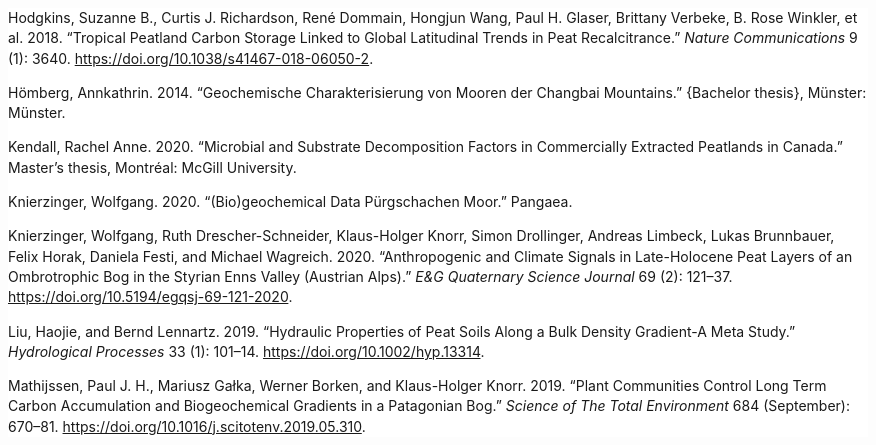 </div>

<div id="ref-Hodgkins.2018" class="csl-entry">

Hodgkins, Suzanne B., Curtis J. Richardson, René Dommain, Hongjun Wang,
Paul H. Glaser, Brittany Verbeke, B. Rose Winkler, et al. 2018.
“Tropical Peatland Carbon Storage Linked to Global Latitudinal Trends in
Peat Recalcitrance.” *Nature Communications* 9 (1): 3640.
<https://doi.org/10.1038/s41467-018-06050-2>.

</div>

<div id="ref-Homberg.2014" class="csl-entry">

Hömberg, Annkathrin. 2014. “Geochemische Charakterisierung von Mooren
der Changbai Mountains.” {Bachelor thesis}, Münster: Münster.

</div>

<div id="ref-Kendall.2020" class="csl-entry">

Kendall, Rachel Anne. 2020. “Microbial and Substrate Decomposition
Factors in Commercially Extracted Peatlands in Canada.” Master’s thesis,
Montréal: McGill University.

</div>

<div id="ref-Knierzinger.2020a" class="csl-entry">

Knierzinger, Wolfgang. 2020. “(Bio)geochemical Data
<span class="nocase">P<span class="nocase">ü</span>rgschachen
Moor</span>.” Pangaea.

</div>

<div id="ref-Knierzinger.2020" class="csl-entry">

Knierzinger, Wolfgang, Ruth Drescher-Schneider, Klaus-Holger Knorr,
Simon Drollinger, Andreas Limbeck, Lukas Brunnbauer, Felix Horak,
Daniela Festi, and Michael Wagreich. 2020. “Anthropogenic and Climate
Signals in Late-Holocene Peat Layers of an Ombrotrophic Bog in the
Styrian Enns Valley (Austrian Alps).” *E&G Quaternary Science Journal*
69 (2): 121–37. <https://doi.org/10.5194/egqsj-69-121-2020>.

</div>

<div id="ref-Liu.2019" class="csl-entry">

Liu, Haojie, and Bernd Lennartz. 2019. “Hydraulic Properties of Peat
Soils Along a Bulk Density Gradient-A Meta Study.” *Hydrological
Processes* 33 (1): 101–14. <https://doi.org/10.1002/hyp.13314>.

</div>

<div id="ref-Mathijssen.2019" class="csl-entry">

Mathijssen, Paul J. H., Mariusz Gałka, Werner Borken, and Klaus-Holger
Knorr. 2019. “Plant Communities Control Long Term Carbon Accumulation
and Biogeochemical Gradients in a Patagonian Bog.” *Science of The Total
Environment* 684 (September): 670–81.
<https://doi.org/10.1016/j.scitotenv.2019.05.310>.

##############################

Using the listing above, pick out each line that contains the word "Carbon", then copy it.

- [TASK OUTPUT]:
“Tropical Peatland Carbon Storage Linked to Global Latitudinal Trends in
Knorr. 2019. “Plant Communities Control Long Term Carbon Accumulation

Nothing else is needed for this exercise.